PROBLEM TO SOLVE:
Word for word, set down every line of the entries below from the line with "10. ![[../4 word" to the line with "16. ![[../4 word library/Word List B#beat]]", including both, and no other line.

[Source records]
◇ ◇ ◇ ◇ ◇

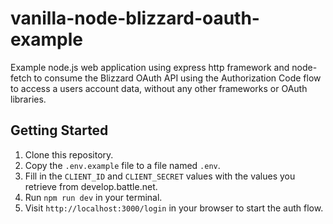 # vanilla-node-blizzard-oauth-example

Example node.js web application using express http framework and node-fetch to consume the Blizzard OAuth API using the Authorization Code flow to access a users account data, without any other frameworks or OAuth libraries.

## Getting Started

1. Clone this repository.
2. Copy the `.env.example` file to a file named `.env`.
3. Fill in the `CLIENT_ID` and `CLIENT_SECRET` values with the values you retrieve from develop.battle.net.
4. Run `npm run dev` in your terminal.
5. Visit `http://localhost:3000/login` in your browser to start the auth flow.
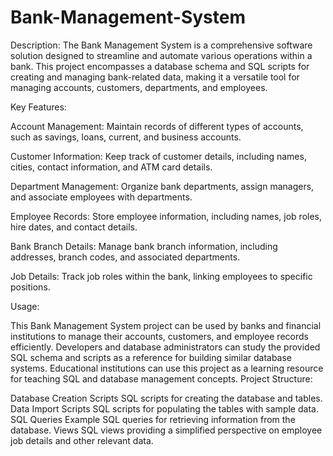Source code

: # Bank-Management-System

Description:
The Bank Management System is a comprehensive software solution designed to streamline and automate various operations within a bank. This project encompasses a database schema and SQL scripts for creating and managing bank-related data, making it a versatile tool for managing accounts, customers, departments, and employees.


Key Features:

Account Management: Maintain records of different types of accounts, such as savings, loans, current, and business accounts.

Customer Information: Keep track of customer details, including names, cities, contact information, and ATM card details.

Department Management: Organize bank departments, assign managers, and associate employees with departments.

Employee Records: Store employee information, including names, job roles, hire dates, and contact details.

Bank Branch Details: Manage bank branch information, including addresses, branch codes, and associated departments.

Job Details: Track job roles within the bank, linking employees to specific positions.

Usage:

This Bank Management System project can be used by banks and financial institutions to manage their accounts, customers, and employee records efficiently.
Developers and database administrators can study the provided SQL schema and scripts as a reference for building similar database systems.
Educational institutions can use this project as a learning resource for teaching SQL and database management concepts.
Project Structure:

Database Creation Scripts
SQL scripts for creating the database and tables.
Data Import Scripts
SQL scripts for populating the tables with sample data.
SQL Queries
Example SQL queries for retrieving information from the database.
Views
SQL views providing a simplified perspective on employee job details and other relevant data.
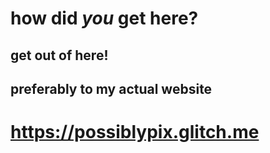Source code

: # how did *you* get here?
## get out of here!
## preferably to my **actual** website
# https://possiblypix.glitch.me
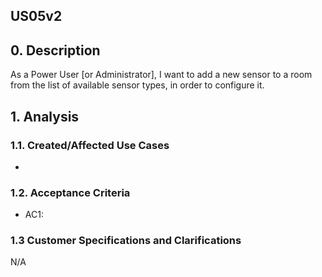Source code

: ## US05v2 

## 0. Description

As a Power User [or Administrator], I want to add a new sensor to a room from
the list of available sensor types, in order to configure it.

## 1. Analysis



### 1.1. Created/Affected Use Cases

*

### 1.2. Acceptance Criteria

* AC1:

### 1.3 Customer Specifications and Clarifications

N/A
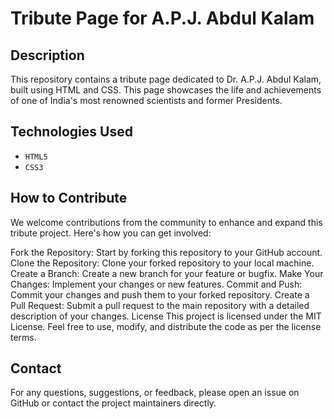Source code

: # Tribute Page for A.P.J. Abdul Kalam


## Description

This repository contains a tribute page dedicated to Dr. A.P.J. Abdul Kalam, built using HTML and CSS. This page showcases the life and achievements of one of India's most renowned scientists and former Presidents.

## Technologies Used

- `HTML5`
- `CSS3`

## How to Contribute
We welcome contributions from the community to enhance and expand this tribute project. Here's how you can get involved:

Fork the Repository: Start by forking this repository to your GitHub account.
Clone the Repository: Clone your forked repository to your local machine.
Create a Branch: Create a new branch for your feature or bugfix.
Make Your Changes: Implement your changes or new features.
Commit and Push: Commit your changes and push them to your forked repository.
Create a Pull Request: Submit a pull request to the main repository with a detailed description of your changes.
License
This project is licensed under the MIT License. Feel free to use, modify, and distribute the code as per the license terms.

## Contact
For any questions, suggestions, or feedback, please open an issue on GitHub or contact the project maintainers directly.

◇ ◇ ◇ ◇ ◇

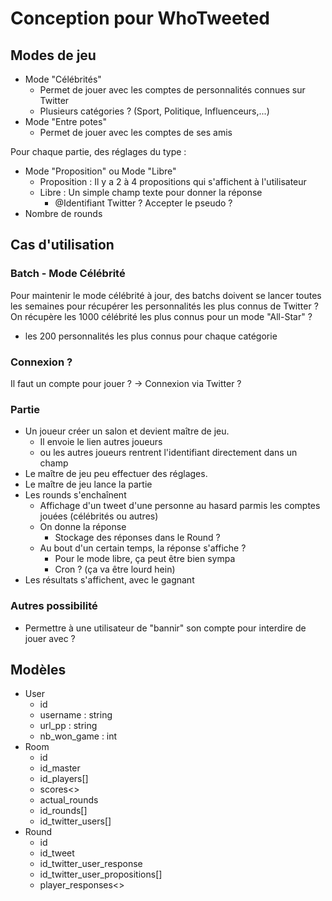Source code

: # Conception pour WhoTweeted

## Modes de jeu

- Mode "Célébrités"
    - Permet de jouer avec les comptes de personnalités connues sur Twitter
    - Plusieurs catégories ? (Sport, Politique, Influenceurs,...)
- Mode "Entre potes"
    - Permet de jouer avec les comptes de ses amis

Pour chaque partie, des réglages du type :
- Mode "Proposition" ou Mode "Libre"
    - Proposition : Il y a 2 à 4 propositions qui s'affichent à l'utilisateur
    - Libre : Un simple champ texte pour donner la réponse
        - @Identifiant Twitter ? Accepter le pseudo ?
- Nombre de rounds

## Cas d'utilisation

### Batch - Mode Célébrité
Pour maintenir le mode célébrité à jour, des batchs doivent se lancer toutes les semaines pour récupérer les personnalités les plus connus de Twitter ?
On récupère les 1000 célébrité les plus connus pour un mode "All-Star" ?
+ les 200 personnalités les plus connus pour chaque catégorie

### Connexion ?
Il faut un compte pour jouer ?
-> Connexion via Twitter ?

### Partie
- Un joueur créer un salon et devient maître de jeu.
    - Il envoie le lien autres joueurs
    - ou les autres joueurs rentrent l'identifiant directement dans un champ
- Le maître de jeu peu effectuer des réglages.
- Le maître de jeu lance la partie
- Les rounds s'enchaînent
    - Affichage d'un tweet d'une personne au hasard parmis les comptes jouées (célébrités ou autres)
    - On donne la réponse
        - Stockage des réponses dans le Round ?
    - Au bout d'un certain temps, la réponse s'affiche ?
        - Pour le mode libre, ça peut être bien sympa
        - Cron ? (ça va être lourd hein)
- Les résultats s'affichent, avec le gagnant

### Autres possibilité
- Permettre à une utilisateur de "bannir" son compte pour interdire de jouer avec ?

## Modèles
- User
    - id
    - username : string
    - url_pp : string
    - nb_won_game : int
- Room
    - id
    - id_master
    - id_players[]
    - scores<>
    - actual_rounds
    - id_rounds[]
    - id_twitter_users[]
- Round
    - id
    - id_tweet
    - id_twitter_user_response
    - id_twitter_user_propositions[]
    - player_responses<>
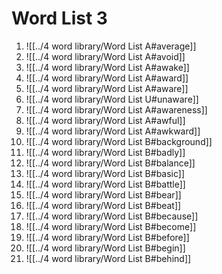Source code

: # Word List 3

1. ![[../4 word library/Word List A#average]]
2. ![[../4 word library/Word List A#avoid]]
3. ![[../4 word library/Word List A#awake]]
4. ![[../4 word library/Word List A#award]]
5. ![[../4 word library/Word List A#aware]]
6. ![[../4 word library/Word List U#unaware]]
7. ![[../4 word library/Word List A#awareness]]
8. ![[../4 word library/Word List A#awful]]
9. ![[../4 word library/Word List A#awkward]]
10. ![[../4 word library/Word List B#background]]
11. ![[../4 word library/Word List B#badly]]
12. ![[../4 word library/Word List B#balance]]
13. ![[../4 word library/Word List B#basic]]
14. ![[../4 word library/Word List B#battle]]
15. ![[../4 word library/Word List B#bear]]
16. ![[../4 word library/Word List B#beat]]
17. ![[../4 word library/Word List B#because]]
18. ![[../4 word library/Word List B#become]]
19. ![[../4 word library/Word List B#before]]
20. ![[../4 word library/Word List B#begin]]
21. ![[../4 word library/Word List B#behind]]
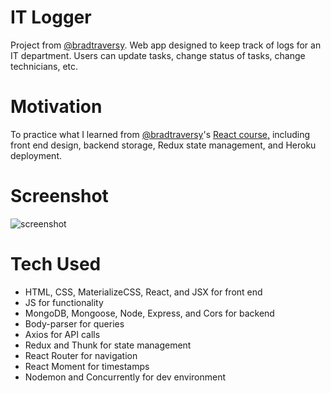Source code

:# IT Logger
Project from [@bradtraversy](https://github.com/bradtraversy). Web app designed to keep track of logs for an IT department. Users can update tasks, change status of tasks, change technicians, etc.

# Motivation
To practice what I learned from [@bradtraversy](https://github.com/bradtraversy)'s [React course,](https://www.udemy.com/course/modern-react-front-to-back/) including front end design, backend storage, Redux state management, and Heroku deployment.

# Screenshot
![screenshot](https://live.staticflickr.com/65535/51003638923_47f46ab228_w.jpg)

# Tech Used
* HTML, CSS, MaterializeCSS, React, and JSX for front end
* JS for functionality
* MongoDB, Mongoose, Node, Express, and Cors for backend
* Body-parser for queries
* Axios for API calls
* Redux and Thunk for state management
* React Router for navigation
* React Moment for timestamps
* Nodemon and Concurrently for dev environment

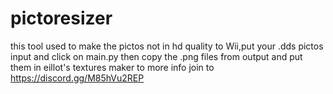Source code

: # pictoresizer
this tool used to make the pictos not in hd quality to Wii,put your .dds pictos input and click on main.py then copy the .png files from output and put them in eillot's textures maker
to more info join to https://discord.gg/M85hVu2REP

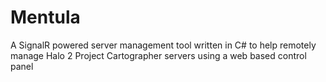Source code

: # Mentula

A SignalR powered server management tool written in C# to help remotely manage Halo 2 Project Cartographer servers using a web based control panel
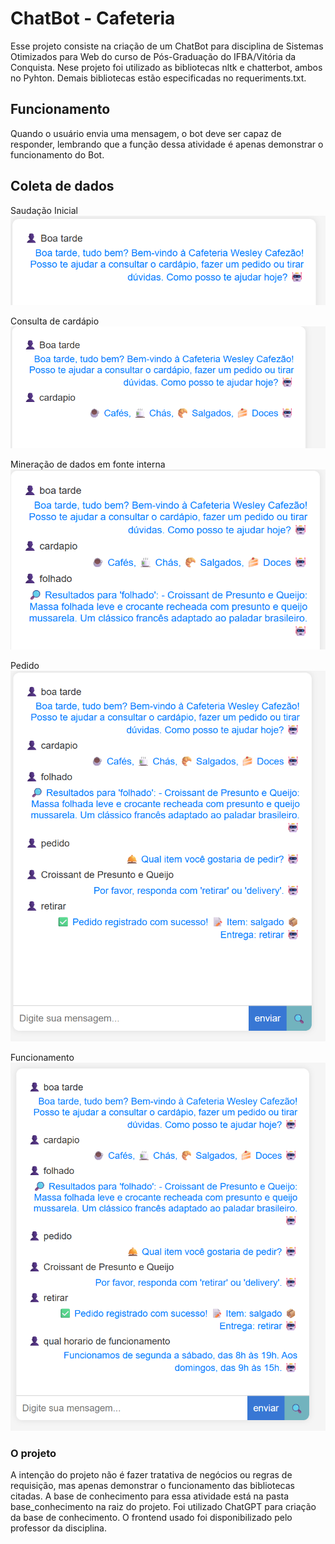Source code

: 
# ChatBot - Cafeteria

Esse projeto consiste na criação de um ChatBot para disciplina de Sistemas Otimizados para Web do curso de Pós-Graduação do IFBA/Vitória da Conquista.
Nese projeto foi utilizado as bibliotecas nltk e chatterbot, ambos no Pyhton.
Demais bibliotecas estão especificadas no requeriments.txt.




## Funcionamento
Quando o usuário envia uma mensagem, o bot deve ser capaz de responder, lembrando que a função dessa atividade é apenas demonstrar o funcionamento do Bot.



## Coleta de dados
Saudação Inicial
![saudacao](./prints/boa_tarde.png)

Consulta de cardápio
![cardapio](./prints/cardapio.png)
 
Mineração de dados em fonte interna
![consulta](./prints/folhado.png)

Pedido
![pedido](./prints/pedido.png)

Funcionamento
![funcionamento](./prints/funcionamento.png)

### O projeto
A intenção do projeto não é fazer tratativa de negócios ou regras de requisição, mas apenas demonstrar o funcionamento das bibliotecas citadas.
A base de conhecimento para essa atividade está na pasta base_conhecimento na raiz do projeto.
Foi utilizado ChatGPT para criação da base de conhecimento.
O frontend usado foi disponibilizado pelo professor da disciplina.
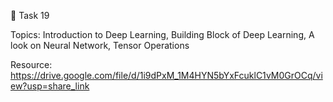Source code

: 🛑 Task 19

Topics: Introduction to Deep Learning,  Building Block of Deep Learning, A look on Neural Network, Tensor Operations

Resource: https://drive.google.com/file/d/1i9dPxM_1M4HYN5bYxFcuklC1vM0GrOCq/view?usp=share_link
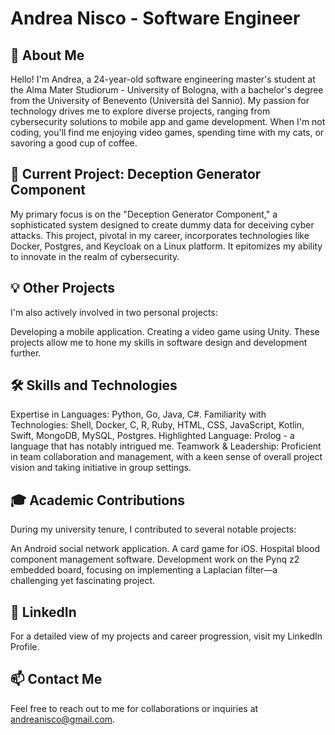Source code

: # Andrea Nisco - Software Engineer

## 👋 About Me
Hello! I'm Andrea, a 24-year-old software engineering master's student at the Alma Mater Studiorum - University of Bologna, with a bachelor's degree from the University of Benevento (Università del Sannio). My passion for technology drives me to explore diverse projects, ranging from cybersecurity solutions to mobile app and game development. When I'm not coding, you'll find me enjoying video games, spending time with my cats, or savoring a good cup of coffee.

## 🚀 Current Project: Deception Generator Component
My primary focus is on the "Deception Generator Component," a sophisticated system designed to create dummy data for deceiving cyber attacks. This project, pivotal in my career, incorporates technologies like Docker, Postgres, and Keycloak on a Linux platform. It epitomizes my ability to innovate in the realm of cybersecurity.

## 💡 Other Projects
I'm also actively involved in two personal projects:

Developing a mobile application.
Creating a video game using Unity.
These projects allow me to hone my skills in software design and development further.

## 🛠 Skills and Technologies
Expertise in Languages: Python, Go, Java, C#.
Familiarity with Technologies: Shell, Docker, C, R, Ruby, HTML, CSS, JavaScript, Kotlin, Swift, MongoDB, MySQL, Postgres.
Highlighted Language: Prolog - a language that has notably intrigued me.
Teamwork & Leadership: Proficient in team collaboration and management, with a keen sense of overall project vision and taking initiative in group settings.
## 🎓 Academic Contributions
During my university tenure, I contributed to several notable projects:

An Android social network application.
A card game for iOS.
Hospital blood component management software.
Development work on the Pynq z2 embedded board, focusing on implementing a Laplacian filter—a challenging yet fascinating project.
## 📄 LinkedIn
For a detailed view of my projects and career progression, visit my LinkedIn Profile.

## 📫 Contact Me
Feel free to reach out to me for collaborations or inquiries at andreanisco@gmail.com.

◇ ◇ ◇ ◇ ◇

SOLUTION FOR THIS TASK:
10. ![[../4 word library/Word List B#background]]
11. ![[../4 word library/Word List B#badly]]
12. ![[../4 word library/Word List B#balance]]
13. ![[../4 word library/Word List B#basic]]
14. ![[../4 word library/Word List B#battle]]
15. ![[../4 word library/Word List B#bear]]
16. ![[../4 word library/Word List B#beat]]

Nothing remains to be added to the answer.